Weight-Loss Surgery vs. Diet and Exercise 

In a two year analysis of 11 studies involving 796 obese participants, researchers found that weight-loss surgeries, such as gastric bypass, gastric banding, and sleeve gastrectomy helped participants lose an average of 57.3 lbs. more than those who underwent non-surgical treatment. These patients also saw 22 times the remission rates for type 2 diabetes, and 2.5 times the remission rates for metabolic syndrome, which includes several conditions, such as increased blood pressure, abnormal cholesterol levels, and increased abdominal fat.  

“After surgery, patients also reported greater improvements in quality-of-life measures, and had greater reduction in medication use than nonsurgical patients,” Viktoria Gloy, of the Basel Institute for Clinical Epidemiology and Biostatistics at University Hospital in Switzerland, and lead author of the study, told HealthDay.

Weight loss surgery is an option for people with a body mass index (BMI) of 40 or higher (extreme obesity), or for those with a BMI 35 and higher (obesity) who have a serious weight-related health issue, such as type 2 diabetes or high blood pressure, according to Mayo Clinic.

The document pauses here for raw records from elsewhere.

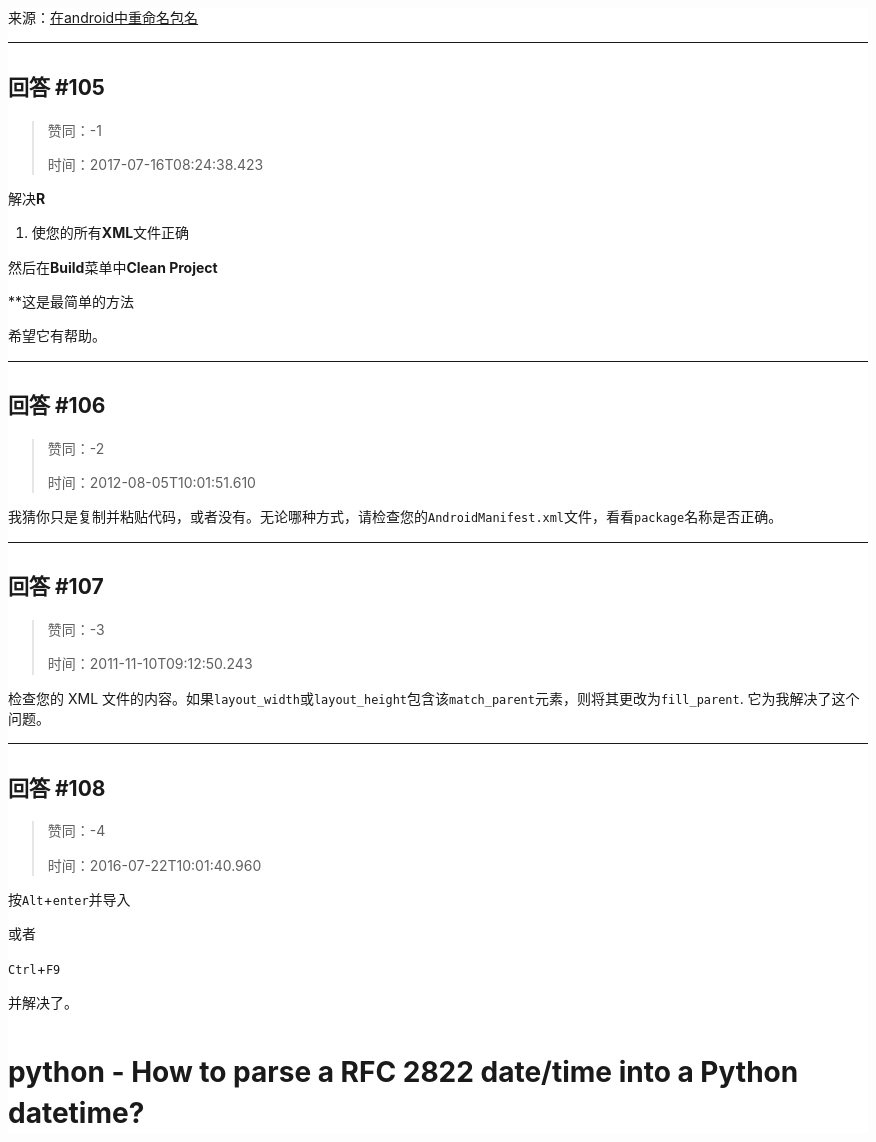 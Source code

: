 来源：[在android中重命名包名](https://stackoverflow.com/questions/18842805/rename-package-name-in-android)

* * *

## 回答 #105

> 赞同：-1
> 
> 时间：2017-07-16T08:24:38.423

解决**R**

1.  使您的所有**XML**文件正确

然后在**Build**菜单中**Clean Project**

 **这是最简单的方法

希望它有帮助。

* * *

## 回答 #106

> 赞同：-2
> 
> 时间：2012-08-05T10:01:51.610

我猜你只是复制并粘贴代码，或者没有。无论哪种方式，请检查您的`AndroidManifest.xml`文件，看看`package`名称是否正确。

* * *

## 回答 #107

> 赞同：-3
> 
> 时间：2011-11-10T09:12:50.243

检查您的 XML 文件的内容。如果`layout_width`或`layout_height`包含该`match_parent`元素，则将其更改为`fill_parent`. 它为我解决了这个问题。

* * *

## 回答 #108

> 赞同：-4
> 
> 时间：2016-07-22T10:01:40.960

按`Alt`+`enter`并导入

或者

`Ctrl`+`F9`

并解决了。

# python - How to parse a RFC 2822 date/time into a Python datetime?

They change the way the digestive system operates by limiting the amount of food a person can eat, whether it’s by making the stomach smaller with a band or by surgical removal of a portion of the stomach.

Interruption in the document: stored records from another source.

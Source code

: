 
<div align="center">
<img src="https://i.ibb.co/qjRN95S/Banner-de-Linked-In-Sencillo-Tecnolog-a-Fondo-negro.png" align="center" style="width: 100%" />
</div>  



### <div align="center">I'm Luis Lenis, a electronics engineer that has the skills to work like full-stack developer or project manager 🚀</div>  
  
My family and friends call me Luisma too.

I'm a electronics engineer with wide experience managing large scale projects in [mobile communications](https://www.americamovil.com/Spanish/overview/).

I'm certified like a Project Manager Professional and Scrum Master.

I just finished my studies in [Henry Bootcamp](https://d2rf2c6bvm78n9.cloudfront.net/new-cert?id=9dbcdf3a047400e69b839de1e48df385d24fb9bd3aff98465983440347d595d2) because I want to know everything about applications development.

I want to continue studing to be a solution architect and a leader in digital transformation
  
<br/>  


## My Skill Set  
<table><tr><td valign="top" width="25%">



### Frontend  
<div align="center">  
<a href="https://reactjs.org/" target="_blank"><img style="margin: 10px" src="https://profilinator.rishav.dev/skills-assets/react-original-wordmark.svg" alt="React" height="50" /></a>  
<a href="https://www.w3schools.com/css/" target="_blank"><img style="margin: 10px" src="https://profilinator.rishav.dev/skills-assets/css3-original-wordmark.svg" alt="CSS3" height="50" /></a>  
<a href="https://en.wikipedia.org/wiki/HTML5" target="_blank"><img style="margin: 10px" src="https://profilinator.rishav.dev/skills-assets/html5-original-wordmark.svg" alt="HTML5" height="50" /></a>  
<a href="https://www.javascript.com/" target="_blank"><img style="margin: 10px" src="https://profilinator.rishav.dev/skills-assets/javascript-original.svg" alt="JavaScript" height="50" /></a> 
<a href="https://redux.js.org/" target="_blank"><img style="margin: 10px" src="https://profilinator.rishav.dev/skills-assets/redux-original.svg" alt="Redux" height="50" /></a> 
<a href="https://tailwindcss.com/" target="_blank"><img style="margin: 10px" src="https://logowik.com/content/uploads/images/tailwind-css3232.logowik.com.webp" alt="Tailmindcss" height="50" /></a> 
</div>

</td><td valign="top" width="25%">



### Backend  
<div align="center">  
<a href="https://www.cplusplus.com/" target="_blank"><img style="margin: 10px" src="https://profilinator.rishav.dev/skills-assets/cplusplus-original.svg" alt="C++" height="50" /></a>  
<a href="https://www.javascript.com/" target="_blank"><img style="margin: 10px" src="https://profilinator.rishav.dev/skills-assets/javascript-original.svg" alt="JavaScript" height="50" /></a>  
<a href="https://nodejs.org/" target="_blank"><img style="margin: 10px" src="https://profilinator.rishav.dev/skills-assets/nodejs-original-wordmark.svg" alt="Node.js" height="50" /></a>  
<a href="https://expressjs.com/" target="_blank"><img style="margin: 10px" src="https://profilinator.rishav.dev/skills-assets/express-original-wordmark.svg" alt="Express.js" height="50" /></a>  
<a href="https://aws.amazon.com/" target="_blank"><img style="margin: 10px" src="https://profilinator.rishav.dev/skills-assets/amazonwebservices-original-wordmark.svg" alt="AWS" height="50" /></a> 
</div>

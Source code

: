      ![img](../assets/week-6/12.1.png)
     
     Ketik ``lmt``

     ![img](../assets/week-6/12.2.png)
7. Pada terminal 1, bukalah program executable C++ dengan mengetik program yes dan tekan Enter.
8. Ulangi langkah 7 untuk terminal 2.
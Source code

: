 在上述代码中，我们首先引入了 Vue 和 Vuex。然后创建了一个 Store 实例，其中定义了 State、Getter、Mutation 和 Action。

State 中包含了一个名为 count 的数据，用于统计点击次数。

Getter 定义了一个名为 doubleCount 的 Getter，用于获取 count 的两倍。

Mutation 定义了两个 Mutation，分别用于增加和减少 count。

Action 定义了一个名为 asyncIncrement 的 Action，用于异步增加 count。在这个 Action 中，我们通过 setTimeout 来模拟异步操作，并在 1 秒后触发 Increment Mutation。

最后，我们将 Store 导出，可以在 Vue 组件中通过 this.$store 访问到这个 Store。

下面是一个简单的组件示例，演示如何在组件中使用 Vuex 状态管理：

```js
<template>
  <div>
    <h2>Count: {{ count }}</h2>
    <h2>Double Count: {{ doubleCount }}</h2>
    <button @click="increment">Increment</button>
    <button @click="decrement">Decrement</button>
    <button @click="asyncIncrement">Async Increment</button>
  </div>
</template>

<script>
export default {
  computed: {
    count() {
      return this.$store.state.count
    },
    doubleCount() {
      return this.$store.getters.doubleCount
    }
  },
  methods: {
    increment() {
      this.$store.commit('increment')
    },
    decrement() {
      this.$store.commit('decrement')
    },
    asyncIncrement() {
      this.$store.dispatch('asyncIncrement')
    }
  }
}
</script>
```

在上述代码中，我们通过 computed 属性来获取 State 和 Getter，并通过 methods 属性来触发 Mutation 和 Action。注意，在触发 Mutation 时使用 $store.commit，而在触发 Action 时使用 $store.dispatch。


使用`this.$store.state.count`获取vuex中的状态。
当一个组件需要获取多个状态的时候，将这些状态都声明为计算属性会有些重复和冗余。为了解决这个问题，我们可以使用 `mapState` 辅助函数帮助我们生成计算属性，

Obesity, Difficulty With Losing Weight, and Limitations To The Study

Over one-third of American adults are considered obese by the Centers for Disease Control and Prevention (CDC).  Obesity puts people at risk for heart disease, stroke, certain types of cancers, and type 2 diabetes. There were about 220,000 weight loss surgeries performed in 2008, at an average cost of $25,000, according to the National Institute of Diabetes and Digestive and Kidney Diseases.

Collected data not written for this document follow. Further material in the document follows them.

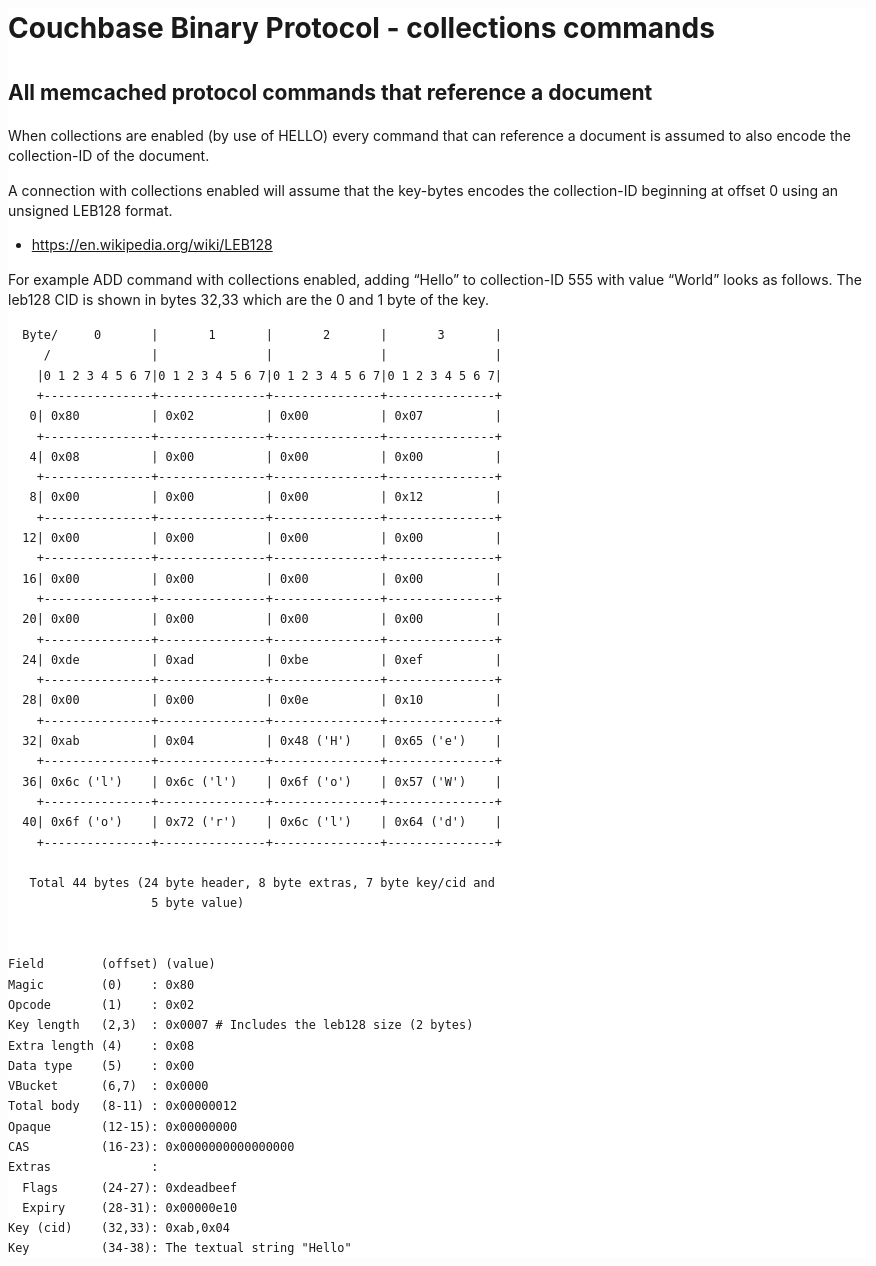 # Couchbase Binary Protocol - collections commands

## All memcached protocol commands that reference a document

When collections are enabled (by use of HELLO) every command that can reference
a document is assumed to also encode the collection-ID of the document.

A connection with collections enabled will assume that the key-bytes encodes the
collection-ID beginning at offset 0 using an unsigned LEB128 format.

* https://en.wikipedia.org/wiki/LEB128

For example ADD command with collections enabled, adding “Hello” to
collection-ID 555 with value “World” looks as follows. The leb128 CID is shown
in bytes 32,33 which are the 0 and 1 byte of the key.

```
  Byte/     0       |       1       |       2       |       3       |
     /              |               |               |               |
    |0 1 2 3 4 5 6 7|0 1 2 3 4 5 6 7|0 1 2 3 4 5 6 7|0 1 2 3 4 5 6 7|
    +---------------+---------------+---------------+---------------+
   0| 0x80          | 0x02          | 0x00          | 0x07          |
    +---------------+---------------+---------------+---------------+
   4| 0x08          | 0x00          | 0x00          | 0x00          |
    +---------------+---------------+---------------+---------------+
   8| 0x00          | 0x00          | 0x00          | 0x12          |
    +---------------+---------------+---------------+---------------+
  12| 0x00          | 0x00          | 0x00          | 0x00          |
    +---------------+---------------+---------------+---------------+
  16| 0x00          | 0x00          | 0x00          | 0x00          |
    +---------------+---------------+---------------+---------------+
  20| 0x00          | 0x00          | 0x00          | 0x00          |
    +---------------+---------------+---------------+---------------+
  24| 0xde          | 0xad          | 0xbe          | 0xef          |
    +---------------+---------------+---------------+---------------+
  28| 0x00          | 0x00          | 0x0e          | 0x10          |
    +---------------+---------------+---------------+---------------+
  32| 0xab          | 0x04          | 0x48 ('H')    | 0x65 ('e')    |
    +---------------+---------------+---------------+---------------+
  36| 0x6c ('l')    | 0x6c ('l')    | 0x6f ('o')    | 0x57 ('W')    |
    +---------------+---------------+---------------+---------------+
  40| 0x6f ('o')    | 0x72 ('r')    | 0x6c ('l')    | 0x64 ('d')    |
    +---------------+---------------+---------------+---------------+

   Total 44 bytes (24 byte header, 8 byte extras, 7 byte key/cid and
                    5 byte value)


Field        (offset) (value)
Magic        (0)    : 0x80
Opcode       (1)    : 0x02
Key length   (2,3)  : 0x0007 # Includes the leb128 size (2 bytes)
Extra length (4)    : 0x08
Data type    (5)    : 0x00
VBucket      (6,7)  : 0x0000
Total body   (8-11) : 0x00000012
Opaque       (12-15): 0x00000000
CAS          (16-23): 0x0000000000000000
Extras              :
  Flags      (24-27): 0xdeadbeef
  Expiry     (28-31): 0x00000e10
Key (cid)    (32,33): 0xab,0x04
Key          (34-38): The textual string "Hello"
```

Because of these costs, exercise and diet should be considered first and foremost for obese people who have type 2 diabetes, Dr. Mitchell Roslin, chief of obesity surgery at Lenox Hill Hospital in New York City, told HealthDay. “Give yourself a chance to make lifestyle changes. But it’s very hard to lose five percent of your body weight. If you don’t think you’ll be able to do it, then you owe it to yourself to learn about surgical options,” he said. This may be particularly difficult, since the stomach nerves in obese people may have become desensitized to feeling full, one recent study found.

Despite the promising results of weight-loss surgery, the researchers found that those who engaged in diet and exercise had slightly better side-effects — they didn’t have to undergo the re-operations that many of those who underwent surgery had to go through. Some of those who underwent surgery also experienced a post-operative pneumonia. Meanwhile, those who dieted and exercised were more likely to become depressed, have inflammation of the gallbladder, and just as likely to develop anemia, the LA Times reported.

The researchers cautioned that these results were only short-term, however, since they didn’t look into surgery’s effects past two years. “The evidence beyond two years of follow-up, in particular on adverse events, cardiovascular diseases, and mortality remains unclear,” they concluded, according to a statement.